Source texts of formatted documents
___

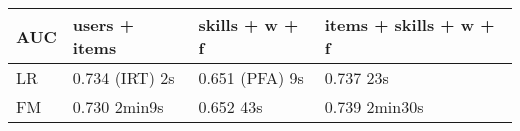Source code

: \begin{tabular}[]{llll}
\toprule
AUC & users + items & skills + w + f & items + skills + w +
f\tabularnewline
\midrule
LR & 0.734 (IRT) 2s & 0.651 (PFA) 9s & 0.737 23s\tabularnewline
FM & 0.730 2min9s & 0.652 43s & 0.739 2min30s\tabularnewline
\bottomrule
\end{tabular}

___

**Task goal:**
Needed here is a verbatim copy of the data from the first line through the line with "FM & 0.730 2min9s", without pictures.

**Exercise response:**
Source code

: \begin{tabular}[]{llll}
\toprule
AUC & users + items & skills + w + f & items + skills + w +
f\tabularnewline
\midrule
LR & 0.734 (IRT) 2s & 0.651 (PFA) 9s & 0.737 23s\tabularnewline
FM & 0.730 2min9s & 0.652 43s & 0.739 2min30s\tabularnewline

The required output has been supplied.